Likewise, it can be difficult to prove that a sexual assault took place during consensual sex (in many cases, stealthing victims consented to having sex, just not the removal of the condom). As Chloe Neely, a victim’s rights attorney with the Fierberg National Law Group told the Washington Post, “It’s difficult for a jury to understand that consent is fluid and not a rigid on-off switch,” and getting them to see consent as both nuanced and revocable involves what Garcia refers to as an “inordinate amount of perseverance and time.”
Actually, this goes for bills relating to anything of a sexual nature; take date rape drugs, for example. As Garcia points out, lawmakers have known that drugs like rohypnol, GHB, MDMA and ketamine were being used as date rape drugs since the 1990s, but it wasn’t until 2016 that date rape became a crime. Meanwhile, we’re still figuring out how to discuss and code male rape; in some states, something can only be considered “rape” if it involves non-consensual penetration of a vagina.
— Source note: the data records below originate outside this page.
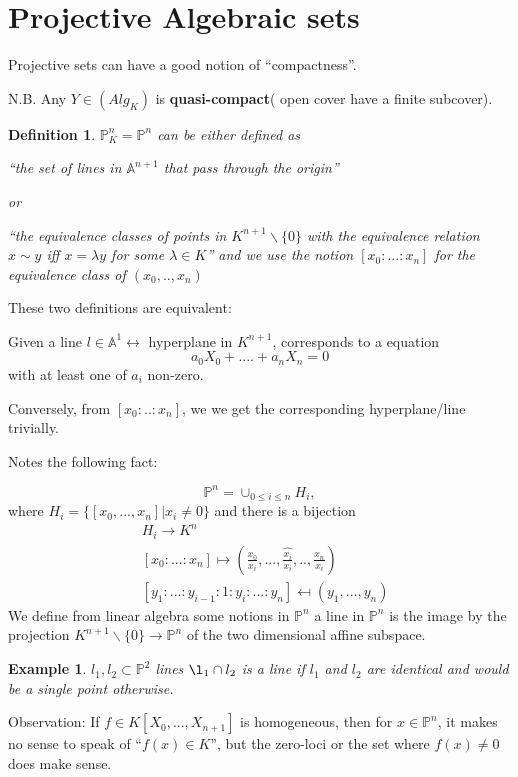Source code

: \documentclass[11pt]{article}
\newtheorem{dfn}[thm]{Definition}
\newtheorem{ex}[thm]{Example}
\newcommand{\affn}{\mathbb A}
\newcommand{\proj}{\mathbb P}
\newcommand{\lrta}{\longrightarrow}
\newcommand{\llrta}{\longleftrightarrow}
\begin{document}
\section*{Projective Algebraic sets}

Projective sets can have a good notion of ``compactness''.

N.B. Any $Y\in (Alg_K)$ is \textbf{quasi-compact}( open cover have a finite subcover).

\begin{dfn}
$\proj^n_K=\proj^n$ can be either defined as 

``the set of  lines in $\affn^{n+1}$ that pass through the origin''

or

``the equivalence classes of points in $K^{n+1}\backslash \{0\}$ with the equivalence relation $x\sim y$ iff $x=\lambda y$ for some $\lambda \in K$'' and we use the notion $[x_0:...:x_n]$ for the equivalence class of $(x_0,..,x_n)$
\end{dfn}

These two definitions are equivalent: 

Given a line $l\in \affn^1\llrta $ hyperplane in $K^{n+1}$, corresponds to a equation
$$
a_0X_0+....+a_n X_n=0
$$
with at least one of $a_i$ non-zero.

Conversely, from $[x_0:..:x_n]$, we  we get the corresponding hyperplane/line trivially.


Notes the following fact:

$$
\proj^n=\cup_{0\leq i\leq n} H_i,
$$
where $H_i=\{[x_0,...,x_n]|x_i\neq 0\}$ and there is a bijection 
$$
\begin{aligned}
&H_i\lrta K^n\\
&[x_0:...:x_n]\longmapsto\left(\frac{x_0}{x_i},...,\widehat{\frac{x_i}{x_i}},..,\frac{x_n}{x_i}\right)\\
&
[y_1:...:y_{i-1}:1:y_{i}:...:y_n]\mapsfrom(y_1,...,y_n)
\end{aligned}
$$
We define from linear algebra some notions in $\proj^n$ a line in $\proj^n$ is the image by the projection $K^{n+1}\backslash \{0\}\lrta \proj^n$ of the two dimensional affine subspace.

\begin{ex}
$l_1,l_2\subset \proj^2$ lines $\l_1\cap l_2$ is a line if $l_1$ and $l_2$ are identical and would be a single point otherwise.
\end{ex}

Observation: If $f\in K[X_0,...,X_{n+1}]$ is homogeneous, then for $x\in \proj^n$, it makes no sense to speak of ``$f(x)\in K$'', but the zero-loci or the set where $f(x)\neq 0$ does make sense.
\end{document}
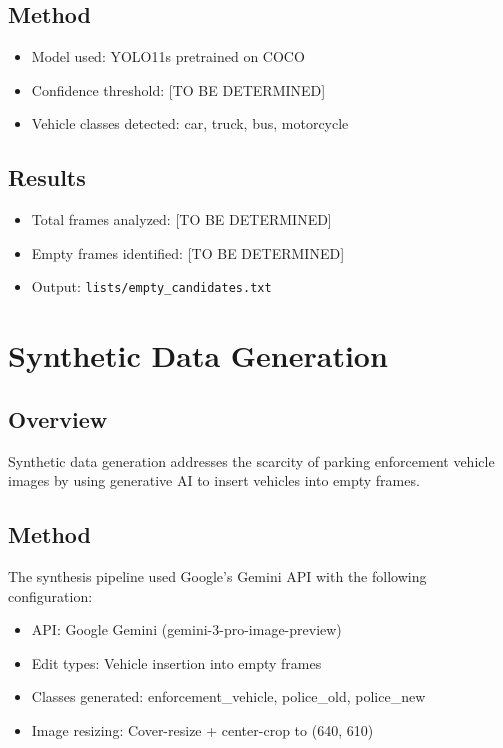 \documentclass[12pt,a4paper]{article}
\begin{document}
\subsection{Method}

\begin{itemize}
	\item Model used: YOLO11s pretrained on COCO
	\item Confidence threshold: [TO BE DETERMINED]
	\item Vehicle classes detected: car, truck, bus, motorcycle
\end{itemize}

\subsection{Results}

\begin{itemize}
	\item Total frames analyzed: [TO BE DETERMINED]
	\item Empty frames identified: [TO BE DETERMINED]
	\item Output: \texttt{lists/empty\_candidates.txt}
\end{itemize}

\section{Synthetic Data Generation}

\subsection{Overview}

Synthetic data generation addresses the scarcity of parking enforcement vehicle images by using generative AI to insert vehicles into empty frames.

\subsection{Method}

The synthesis pipeline used Google's Gemini API with the following configuration:

\begin{itemize}
	\item API: Google Gemini (gemini-3-pro-image-preview)
	\item Edit types: Vehicle insertion into empty frames
	\item Classes generated: enforcement\_vehicle, police\_old, police\_new
	\item Image resizing: Cover-resize + center-crop to (640, 610)
\end{itemize}
\end{document}
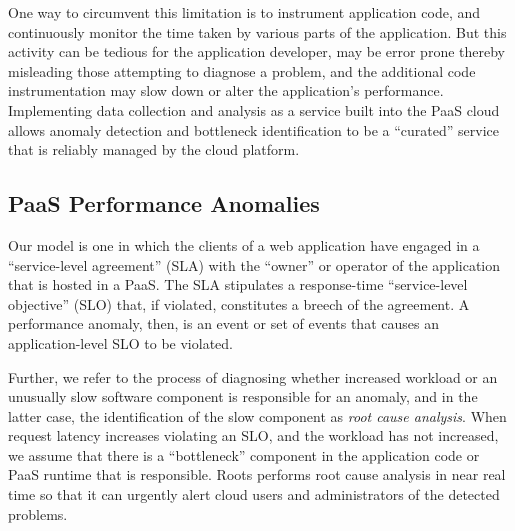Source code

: One way to circumvent this 
limitation is to instrument application code, and continuously monitor the time taken by various
parts of the application. But this activity can be tedious for the application developer, 
may be error prone thereby misleading those attempting to
diagnose a problem, and
the additional code instrumentation may slow down or alter the application's
performance. 
Implementing data collection and analysis as a service built into the PaaS cloud allows 
anomaly detection and bottleneck identification to be a ``curated'' service that is 
reliably managed by the cloud platform.

\subsection{PaaS Performance Anomalies}


Our model is
one in which the clients of a web application have engaged in a
``service-level agreement'' (SLA)
with the ``owner'' or operator of the application that is hosted in a PaaS.  The SLA
stipulates a response-time ``service-level objective'' (SLO) that, if violated, constitutes a breech of the
agreement.  A performance anomaly, then, is an event or set of events that
causes an application-level SLO to be violated.

Further, we refer to the process
of diagnosing whether increased workload or an unusually slow software component is responsible for
an anomaly, and in the latter case, the identification of the slow component
as \textit{root cause analysis}.  When request latency increases violating an SLO,
and the workload has not increased, we assume that there is a ``bottleneck''
component in the application code or PaaS runtime that is responsible.  Roots
performs root cause analysis in near real time so
that it can urgently alert cloud users and administrators of the detected problems.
According to Garcia, all this lag time boils down to the fact we don’t take the time to discuss issues of sex and sexuality as a society. “It’s the old ‘don’t ask, don’t tell’ mentality or the mentality that the victim should have prevented the act,” she says. “But we shouldn’t teach victims how not to be raped; we should teach people not to be rapists and respect others’ autonomy and right to dignity.” Unfortunately, instilling that kind of thinking and changing the system isn’t an overnight process.
That said, AB 453 does have a secret weapon that might speed the process up. This time around, Garcia’s bill attempts to amend the state’s civil — rather than criminal — code, a move that would lower the burden of proof and allow victims to pursue damages rather than jail time. This is clutch for victims: As Dianne explains, damages are absolutely necessary in lieu of the option to press criminal charges. Her version of that was to ask her ex to pay for STI testing, which, thankfully, he did.
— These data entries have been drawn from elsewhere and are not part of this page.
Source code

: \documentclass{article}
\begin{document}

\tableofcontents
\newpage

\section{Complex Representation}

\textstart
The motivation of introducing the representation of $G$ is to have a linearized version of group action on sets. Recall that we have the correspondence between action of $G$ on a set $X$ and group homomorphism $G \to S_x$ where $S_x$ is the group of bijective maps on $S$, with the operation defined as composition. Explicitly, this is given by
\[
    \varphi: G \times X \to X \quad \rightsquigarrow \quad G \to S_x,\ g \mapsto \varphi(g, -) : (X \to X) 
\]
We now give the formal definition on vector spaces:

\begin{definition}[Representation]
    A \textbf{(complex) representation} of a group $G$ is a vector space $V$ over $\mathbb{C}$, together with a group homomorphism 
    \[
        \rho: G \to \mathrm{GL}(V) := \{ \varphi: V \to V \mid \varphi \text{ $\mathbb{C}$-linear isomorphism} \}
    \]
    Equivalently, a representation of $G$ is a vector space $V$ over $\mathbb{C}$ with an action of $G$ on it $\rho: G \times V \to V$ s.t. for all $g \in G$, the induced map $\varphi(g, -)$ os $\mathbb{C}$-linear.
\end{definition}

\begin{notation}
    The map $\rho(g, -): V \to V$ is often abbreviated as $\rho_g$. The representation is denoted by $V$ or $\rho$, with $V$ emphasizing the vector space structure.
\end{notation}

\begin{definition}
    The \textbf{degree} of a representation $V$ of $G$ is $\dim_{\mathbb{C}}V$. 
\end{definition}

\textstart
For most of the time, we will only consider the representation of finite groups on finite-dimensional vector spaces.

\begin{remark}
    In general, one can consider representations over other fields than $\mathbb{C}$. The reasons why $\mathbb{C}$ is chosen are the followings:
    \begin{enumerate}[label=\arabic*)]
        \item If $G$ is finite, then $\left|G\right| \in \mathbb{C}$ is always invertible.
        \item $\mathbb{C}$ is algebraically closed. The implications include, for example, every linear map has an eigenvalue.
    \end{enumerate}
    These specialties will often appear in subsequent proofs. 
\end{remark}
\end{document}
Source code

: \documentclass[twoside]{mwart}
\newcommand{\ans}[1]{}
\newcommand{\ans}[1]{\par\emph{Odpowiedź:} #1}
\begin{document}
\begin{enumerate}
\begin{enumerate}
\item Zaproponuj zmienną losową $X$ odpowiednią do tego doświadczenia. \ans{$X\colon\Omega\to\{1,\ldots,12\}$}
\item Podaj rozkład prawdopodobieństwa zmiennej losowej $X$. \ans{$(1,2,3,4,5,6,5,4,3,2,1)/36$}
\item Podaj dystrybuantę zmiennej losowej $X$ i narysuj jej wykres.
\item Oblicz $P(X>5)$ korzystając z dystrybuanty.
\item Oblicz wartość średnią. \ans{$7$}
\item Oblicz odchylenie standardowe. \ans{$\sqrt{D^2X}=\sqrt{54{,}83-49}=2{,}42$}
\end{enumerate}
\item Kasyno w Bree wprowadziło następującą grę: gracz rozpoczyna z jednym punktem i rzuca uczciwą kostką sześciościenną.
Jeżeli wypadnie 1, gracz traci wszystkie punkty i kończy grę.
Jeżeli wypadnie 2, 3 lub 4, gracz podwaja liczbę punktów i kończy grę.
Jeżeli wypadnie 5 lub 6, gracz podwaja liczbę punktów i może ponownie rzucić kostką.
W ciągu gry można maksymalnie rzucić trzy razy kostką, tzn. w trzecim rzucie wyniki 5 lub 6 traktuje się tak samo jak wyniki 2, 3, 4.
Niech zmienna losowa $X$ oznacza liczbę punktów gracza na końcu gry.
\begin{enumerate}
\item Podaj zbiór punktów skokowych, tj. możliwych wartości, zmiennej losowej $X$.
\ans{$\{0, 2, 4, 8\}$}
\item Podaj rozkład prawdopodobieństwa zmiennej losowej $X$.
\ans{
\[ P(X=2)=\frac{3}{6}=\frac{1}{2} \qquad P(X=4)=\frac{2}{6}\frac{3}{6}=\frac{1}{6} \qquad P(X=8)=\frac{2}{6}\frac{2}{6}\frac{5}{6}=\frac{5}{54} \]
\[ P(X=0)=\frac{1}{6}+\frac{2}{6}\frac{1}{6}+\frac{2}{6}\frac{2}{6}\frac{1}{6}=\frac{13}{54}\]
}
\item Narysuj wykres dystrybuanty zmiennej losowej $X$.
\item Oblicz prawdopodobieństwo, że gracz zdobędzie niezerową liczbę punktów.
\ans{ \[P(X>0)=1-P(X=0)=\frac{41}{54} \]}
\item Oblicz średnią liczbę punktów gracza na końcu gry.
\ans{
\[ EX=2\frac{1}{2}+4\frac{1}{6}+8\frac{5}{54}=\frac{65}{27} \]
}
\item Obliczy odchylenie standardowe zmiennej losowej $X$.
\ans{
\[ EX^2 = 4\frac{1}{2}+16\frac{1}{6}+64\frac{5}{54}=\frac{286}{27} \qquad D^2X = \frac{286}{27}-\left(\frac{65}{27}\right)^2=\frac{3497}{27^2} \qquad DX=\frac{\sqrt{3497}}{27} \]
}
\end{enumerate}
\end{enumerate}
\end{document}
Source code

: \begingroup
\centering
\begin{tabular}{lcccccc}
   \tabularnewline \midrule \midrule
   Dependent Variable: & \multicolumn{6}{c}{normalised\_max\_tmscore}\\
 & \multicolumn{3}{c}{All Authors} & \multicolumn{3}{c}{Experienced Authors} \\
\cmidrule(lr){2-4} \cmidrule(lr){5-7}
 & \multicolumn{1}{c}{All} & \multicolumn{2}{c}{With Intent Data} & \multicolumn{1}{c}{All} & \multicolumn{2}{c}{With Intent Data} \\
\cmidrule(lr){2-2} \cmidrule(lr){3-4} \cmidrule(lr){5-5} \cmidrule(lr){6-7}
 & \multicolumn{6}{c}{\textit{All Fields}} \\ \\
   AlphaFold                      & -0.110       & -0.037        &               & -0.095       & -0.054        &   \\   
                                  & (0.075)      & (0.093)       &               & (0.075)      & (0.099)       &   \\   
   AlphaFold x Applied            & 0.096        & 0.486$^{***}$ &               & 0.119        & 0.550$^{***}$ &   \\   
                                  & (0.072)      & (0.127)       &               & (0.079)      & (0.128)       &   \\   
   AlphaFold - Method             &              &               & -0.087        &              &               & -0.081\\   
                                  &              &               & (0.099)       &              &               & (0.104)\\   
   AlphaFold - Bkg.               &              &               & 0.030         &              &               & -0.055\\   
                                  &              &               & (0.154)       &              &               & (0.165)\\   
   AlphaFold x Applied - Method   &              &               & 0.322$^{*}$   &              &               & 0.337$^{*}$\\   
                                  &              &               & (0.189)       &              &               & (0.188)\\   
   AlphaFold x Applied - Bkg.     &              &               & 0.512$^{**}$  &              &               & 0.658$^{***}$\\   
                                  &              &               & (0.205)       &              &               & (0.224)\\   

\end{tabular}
Adding condom-specific language to the bill would also codify the idea that consent is possible to apply to parts of sex, not just sex as a whole. “If we make stealthing a cause of civil action, that’s a layer of accountability,” Garcia tells me. “It makes it clear to everyone that stealthing isn’t just immoral but illegal. I also hope this legislation starts a discussion in our homes, schools and social circles and leads to a better understanding of consent and its importance. A conversation can ensure we have fewer victims living with what are most often lifelong traumas.”
The next step, she continues, would be to make stealthing a crime. For now, though, she knows she has to be patient. “What I try to do is change the system, the process and the implementation,” she says. “It’s about changing the culture. But that makes the work that much more important.”